EU carbon fell on Wednesday to briefly extend the previous session’s two-week low by 3 cents as a bullish energy complex failed to tempt buyers.
The benchmark Dec-15 EUAs settled down 5 cents at €8.40 on ICE after trading in a €8.36-8.52 range, with the intra-day floor the lowest level seen since Oct. 20.
Prices failed to get back above their 20-day moving average, at €8.47, which they fell below on Tuesday for the first time since Oct. 7. The Dec-15s edged closer to their 50-day average at €8.27, which has acted as technical resistance over the previous two months.

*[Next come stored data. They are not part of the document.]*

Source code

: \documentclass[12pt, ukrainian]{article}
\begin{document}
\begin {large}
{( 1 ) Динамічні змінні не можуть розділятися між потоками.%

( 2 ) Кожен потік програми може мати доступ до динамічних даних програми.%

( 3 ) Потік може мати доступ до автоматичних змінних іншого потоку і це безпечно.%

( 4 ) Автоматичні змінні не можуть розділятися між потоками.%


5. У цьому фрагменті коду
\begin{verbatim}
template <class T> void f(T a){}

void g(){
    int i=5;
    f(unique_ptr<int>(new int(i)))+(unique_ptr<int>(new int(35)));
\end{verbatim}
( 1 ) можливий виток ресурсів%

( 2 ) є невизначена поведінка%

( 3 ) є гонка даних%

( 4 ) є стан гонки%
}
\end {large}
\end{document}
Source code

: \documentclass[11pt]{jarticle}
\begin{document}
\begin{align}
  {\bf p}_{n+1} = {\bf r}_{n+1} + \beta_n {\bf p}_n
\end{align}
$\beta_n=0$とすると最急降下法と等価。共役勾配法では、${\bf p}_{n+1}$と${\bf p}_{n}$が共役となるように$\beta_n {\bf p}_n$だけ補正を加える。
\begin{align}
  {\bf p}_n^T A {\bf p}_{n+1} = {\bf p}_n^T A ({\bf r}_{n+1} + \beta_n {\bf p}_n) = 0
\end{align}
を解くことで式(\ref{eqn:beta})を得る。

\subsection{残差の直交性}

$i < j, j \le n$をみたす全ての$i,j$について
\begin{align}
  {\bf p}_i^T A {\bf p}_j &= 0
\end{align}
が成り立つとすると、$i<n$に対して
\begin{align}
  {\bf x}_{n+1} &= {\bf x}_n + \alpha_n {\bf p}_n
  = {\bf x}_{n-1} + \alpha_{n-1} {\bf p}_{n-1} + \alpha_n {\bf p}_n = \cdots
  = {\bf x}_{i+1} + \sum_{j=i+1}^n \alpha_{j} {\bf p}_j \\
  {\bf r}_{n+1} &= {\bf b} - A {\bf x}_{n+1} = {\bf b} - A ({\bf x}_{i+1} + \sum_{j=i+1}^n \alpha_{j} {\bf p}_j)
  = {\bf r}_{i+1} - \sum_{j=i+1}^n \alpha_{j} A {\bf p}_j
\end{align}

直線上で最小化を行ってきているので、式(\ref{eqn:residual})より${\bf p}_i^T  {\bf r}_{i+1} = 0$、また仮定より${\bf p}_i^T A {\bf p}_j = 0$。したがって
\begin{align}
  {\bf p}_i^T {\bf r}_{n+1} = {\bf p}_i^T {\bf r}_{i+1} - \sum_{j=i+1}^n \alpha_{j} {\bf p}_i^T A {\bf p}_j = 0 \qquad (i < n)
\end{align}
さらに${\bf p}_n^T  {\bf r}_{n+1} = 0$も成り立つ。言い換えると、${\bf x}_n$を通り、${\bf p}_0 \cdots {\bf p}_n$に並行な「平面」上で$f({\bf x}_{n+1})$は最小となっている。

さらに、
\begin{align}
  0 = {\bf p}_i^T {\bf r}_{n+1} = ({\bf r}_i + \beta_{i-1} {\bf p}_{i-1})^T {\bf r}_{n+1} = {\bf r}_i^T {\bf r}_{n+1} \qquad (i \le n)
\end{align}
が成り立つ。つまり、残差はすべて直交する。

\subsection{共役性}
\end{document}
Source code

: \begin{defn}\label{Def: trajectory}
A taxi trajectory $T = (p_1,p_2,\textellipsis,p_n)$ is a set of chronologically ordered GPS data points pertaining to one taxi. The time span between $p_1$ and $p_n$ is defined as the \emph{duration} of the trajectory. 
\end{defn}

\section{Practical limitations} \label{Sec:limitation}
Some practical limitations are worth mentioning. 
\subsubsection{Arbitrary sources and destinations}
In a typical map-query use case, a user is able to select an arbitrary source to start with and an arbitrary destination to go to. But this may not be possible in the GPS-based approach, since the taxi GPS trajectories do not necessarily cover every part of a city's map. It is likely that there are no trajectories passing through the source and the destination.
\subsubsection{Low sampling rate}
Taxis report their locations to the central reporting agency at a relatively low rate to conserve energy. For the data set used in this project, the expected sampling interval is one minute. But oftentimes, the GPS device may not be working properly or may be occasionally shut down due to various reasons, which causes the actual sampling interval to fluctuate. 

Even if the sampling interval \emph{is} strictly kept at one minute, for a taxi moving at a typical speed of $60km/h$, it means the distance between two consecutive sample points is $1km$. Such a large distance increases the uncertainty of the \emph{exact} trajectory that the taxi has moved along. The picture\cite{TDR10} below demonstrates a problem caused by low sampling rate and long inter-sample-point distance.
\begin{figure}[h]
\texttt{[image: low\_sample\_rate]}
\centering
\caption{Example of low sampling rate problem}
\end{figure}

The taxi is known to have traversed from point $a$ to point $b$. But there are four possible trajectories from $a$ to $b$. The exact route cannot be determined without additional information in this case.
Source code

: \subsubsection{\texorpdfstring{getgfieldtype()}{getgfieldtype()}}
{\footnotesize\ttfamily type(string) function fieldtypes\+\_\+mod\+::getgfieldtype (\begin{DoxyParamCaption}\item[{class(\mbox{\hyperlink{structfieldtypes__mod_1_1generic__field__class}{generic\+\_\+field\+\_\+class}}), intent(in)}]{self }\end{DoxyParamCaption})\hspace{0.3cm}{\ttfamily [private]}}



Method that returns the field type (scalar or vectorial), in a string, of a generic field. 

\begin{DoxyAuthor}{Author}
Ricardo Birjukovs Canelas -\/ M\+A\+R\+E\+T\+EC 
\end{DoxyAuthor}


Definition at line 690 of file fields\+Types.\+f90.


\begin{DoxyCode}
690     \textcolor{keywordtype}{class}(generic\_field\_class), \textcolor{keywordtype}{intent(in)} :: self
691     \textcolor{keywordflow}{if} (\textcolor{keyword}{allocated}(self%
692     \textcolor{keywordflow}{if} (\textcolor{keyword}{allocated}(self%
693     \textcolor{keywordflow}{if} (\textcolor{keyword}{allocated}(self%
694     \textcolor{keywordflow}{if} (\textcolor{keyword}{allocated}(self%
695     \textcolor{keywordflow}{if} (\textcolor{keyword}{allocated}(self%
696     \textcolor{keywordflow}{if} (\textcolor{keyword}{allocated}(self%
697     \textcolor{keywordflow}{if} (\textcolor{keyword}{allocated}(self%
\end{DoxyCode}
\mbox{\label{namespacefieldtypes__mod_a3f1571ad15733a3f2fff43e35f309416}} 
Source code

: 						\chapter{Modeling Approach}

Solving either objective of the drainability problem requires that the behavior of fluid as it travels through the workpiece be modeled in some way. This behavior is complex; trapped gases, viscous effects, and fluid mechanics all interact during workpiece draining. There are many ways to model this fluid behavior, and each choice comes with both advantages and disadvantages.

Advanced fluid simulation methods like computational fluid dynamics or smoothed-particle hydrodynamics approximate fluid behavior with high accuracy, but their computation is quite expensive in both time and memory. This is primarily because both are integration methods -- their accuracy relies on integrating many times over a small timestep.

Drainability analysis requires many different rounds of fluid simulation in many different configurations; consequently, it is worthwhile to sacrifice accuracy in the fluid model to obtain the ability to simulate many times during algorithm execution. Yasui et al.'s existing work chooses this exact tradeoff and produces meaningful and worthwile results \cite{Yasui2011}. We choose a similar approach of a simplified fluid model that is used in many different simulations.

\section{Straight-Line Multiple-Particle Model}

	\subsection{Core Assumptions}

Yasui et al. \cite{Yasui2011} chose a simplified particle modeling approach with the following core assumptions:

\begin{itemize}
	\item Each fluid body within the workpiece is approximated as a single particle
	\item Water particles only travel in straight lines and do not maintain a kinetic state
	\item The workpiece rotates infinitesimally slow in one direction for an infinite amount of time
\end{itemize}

Turnover was brisk at 20 million, beating Tuesday’s 19 million when carbon dropped out of its narrow upward-sloping band that had seen prices rise 6% over October. An unusually high 7.7 million units changed hands EFP on the Dec-15s.
Some 6 million units were traded on the Dec-16 futures, more than 5 million of which was linked to spread trades.
Today’s losses came despite a stronger energy complex, which saw German clean dark spreads claw back some of Tuesday’s moderate losses but remain well below last week’s levels.
This was mainly due to a 65-cent drop in dollar-denominated coal, which was only partially offset by a weaker euro. The common currency extended its three-month low against the dollar as US Federal Reserve Chair Janet Yellen flagged the “live possibility” of an interest rate hike in December.
German baseload power prices ended mixed on EEX.
STRONG EUAA SALE
A group of 25 EU member states sold 933,000 spot EUAAs for €8.25 each earlier in the day, in an auction that cleared 23 cents below the Dec-15 EUA price at 1000 GMT, the time the bidding window closed.
The discount was well below the average 30 cents seen in the previous eight aviation allowance auctions.
A total of 11 bidders submitted bids equivalent to a combined 3.75 million units, but only three were successful.
The sale was the bloc’s penultimate EUAA auction for 2015. The UK is due to sell a further 839,000 units on Nov. 18.
The Dec-15 EUAA futures settled down 1 cent at €8.20 on ICE, on volume of 175 lots traded.